» **WHAT THIS TASK INVOLVES**
Copy each line of the data below exactly, leaving out pictures.

» **Data records**
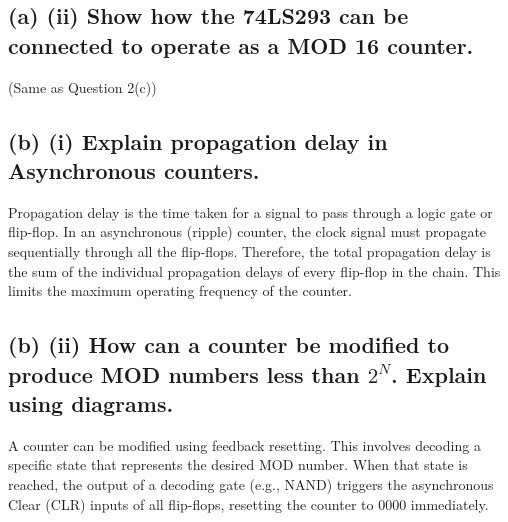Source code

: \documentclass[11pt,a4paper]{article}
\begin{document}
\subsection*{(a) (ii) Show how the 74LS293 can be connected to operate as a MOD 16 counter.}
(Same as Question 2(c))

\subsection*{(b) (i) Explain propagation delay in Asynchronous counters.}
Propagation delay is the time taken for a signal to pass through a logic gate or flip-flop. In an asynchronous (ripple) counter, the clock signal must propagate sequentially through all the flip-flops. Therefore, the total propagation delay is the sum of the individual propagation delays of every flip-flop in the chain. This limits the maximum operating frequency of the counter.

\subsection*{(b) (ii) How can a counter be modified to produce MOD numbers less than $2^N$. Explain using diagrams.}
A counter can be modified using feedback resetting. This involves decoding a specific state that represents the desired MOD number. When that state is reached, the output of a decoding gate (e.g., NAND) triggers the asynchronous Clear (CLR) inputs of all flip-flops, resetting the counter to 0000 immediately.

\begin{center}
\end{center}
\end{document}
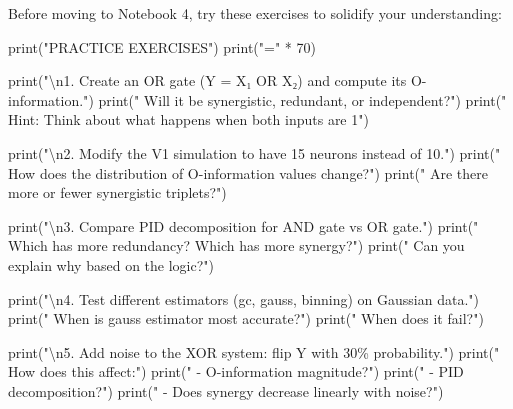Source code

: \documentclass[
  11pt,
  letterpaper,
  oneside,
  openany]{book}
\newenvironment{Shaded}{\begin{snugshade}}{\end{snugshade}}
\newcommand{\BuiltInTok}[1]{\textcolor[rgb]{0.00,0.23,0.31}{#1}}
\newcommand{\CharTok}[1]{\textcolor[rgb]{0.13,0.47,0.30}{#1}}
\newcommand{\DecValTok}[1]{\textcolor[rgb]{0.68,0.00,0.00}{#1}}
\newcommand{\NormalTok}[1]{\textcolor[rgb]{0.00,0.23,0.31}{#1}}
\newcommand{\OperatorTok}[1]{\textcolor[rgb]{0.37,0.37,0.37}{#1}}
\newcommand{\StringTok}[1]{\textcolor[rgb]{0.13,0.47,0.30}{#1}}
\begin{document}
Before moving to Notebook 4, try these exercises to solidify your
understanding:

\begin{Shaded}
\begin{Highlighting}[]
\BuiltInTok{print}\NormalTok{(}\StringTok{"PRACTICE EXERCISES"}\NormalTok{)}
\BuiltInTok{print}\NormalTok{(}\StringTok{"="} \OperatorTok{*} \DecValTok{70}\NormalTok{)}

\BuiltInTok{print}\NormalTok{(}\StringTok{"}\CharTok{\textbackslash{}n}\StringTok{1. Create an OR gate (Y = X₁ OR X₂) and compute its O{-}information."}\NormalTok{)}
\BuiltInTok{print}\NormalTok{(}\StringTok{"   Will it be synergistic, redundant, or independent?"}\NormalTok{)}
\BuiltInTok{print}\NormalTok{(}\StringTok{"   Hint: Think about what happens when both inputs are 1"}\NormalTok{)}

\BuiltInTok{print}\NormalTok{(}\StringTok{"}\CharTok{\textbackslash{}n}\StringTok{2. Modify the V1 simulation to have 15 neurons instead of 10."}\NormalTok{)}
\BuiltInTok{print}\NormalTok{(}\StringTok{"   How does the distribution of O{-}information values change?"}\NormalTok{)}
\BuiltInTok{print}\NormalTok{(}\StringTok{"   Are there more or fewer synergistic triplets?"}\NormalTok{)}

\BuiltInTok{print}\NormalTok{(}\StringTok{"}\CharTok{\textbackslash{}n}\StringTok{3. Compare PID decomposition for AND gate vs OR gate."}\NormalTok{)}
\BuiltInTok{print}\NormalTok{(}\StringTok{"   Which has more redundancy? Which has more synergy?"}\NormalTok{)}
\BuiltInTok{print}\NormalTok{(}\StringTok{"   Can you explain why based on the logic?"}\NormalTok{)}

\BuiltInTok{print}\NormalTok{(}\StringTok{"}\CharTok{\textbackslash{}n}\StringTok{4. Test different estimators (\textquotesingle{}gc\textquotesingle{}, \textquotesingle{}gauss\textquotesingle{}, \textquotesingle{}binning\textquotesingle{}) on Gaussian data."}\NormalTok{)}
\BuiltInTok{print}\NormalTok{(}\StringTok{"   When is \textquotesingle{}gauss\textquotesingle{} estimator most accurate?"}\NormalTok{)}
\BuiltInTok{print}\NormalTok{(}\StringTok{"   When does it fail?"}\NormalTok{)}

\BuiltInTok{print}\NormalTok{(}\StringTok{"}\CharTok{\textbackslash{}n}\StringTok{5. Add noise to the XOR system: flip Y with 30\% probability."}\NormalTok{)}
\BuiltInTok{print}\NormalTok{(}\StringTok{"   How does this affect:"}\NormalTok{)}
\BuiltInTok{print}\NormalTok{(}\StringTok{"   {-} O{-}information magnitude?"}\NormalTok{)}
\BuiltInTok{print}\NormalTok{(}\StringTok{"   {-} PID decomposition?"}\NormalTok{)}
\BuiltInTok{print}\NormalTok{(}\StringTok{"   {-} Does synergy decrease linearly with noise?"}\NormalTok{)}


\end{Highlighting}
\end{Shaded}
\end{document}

» **WRITTEN SOLUTION**
Source code

: \documentclass[11pt,a4paper]{article}
\begin{document}
\subsection*{(a) (ii) Show how the 74LS293 can be connected to operate as a MOD 16 counter.}
(Same as Question 2(c))

\subsection*{(b) (i) Explain propagation delay in Asynchronous counters.}
Propagation delay is the time taken for a signal to pass through a logic gate or flip-flop. In an asynchronous (ripple) counter, the clock signal must propagate sequentially through all the flip-flops. Therefore, the total propagation delay is the sum of the individual propagation delays of every flip-flop in the chain. This limits the maximum operating frequency of the counter.

\subsection*{(b) (ii) How can a counter be modified to produce MOD numbers less than $2^N$. Explain using diagrams.}
A counter can be modified using feedback resetting. This involves decoding a specific state that represents the desired MOD number. When that state is reached, the output of a decoding gate (e.g., NAND) triggers the asynchronous Clear (CLR) inputs of all flip-flops, resetting the counter to 0000 immediately.

\begin{center}
\end{center}
\end{document}
Source code

: \documentclass[
  11pt,
  letterpaper,
  oneside,
  openany]{book}
\newenvironment{Shaded}{\begin{snugshade}}{\end{snugshade}}
\newcommand{\BuiltInTok}[1]{\textcolor[rgb]{0.00,0.23,0.31}{#1}}
\newcommand{\CharTok}[1]{\textcolor[rgb]{0.13,0.47,0.30}{#1}}
\newcommand{\DecValTok}[1]{\textcolor[rgb]{0.68,0.00,0.00}{#1}}
\newcommand{\NormalTok}[1]{\textcolor[rgb]{0.00,0.23,0.31}{#1}}
\newcommand{\OperatorTok}[1]{\textcolor[rgb]{0.37,0.37,0.37}{#1}}
\newcommand{\StringTok}[1]{\textcolor[rgb]{0.13,0.47,0.30}{#1}}
\begin{document}
Before moving to Notebook 4, try these exercises to solidify your
understanding:

\begin{Shaded}
\begin{Highlighting}[]
\BuiltInTok{print}\NormalTok{(}\StringTok{"PRACTICE EXERCISES"}\NormalTok{)}
\BuiltInTok{print}\NormalTok{(}\StringTok{"="} \OperatorTok{*} \DecValTok{70}\NormalTok{)}

\BuiltInTok{print}\NormalTok{(}\StringTok{"}\CharTok{\textbackslash{}n}\StringTok{1. Create an OR gate (Y = X₁ OR X₂) and compute its O{-}information."}\NormalTok{)}
\BuiltInTok{print}\NormalTok{(}\StringTok{"   Will it be synergistic, redundant, or independent?"}\NormalTok{)}
\BuiltInTok{print}\NormalTok{(}\StringTok{"   Hint: Think about what happens when both inputs are 1"}\NormalTok{)}

\BuiltInTok{print}\NormalTok{(}\StringTok{"}\CharTok{\textbackslash{}n}\StringTok{2. Modify the V1 simulation to have 15 neurons instead of 10."}\NormalTok{)}
\BuiltInTok{print}\NormalTok{(}\StringTok{"   How does the distribution of O{-}information values change?"}\NormalTok{)}
\BuiltInTok{print}\NormalTok{(}\StringTok{"   Are there more or fewer synergistic triplets?"}\NormalTok{)}

\BuiltInTok{print}\NormalTok{(}\StringTok{"}\CharTok{\textbackslash{}n}\StringTok{3. Compare PID decomposition for AND gate vs OR gate."}\NormalTok{)}
\BuiltInTok{print}\NormalTok{(}\StringTok{"   Which has more redundancy? Which has more synergy?"}\NormalTok{)}
\BuiltInTok{print}\NormalTok{(}\StringTok{"   Can you explain why based on the logic?"}\NormalTok{)}

\BuiltInTok{print}\NormalTok{(}\StringTok{"}\CharTok{\textbackslash{}n}\StringTok{4. Test different estimators (\textquotesingle{}gc\textquotesingle{}, \textquotesingle{}gauss\textquotesingle{}, \textquotesingle{}binning\textquotesingle{}) on Gaussian data."}\NormalTok{)}
\BuiltInTok{print}\NormalTok{(}\StringTok{"   When is \textquotesingle{}gauss\textquotesingle{} estimator most accurate?"}\NormalTok{)}
\BuiltInTok{print}\NormalTok{(}\StringTok{"   When does it fail?"}\NormalTok{)}

\BuiltInTok{print}\NormalTok{(}\StringTok{"}\CharTok{\textbackslash{}n}\StringTok{5. Add noise to the XOR system: flip Y with 30\% probability."}\NormalTok{)}
\BuiltInTok{print}\NormalTok{(}\StringTok{"   How does this affect:"}\NormalTok{)}
\BuiltInTok{print}\NormalTok{(}\StringTok{"   {-} O{-}information magnitude?"}\NormalTok{)}
\BuiltInTok{print}\NormalTok{(}\StringTok{"   {-} PID decomposition?"}\NormalTok{)}
\BuiltInTok{print}\NormalTok{(}\StringTok{"   {-} Does synergy decrease linearly with noise?"}\NormalTok{)}


\end{Highlighting}
\end{Shaded}
\end{document}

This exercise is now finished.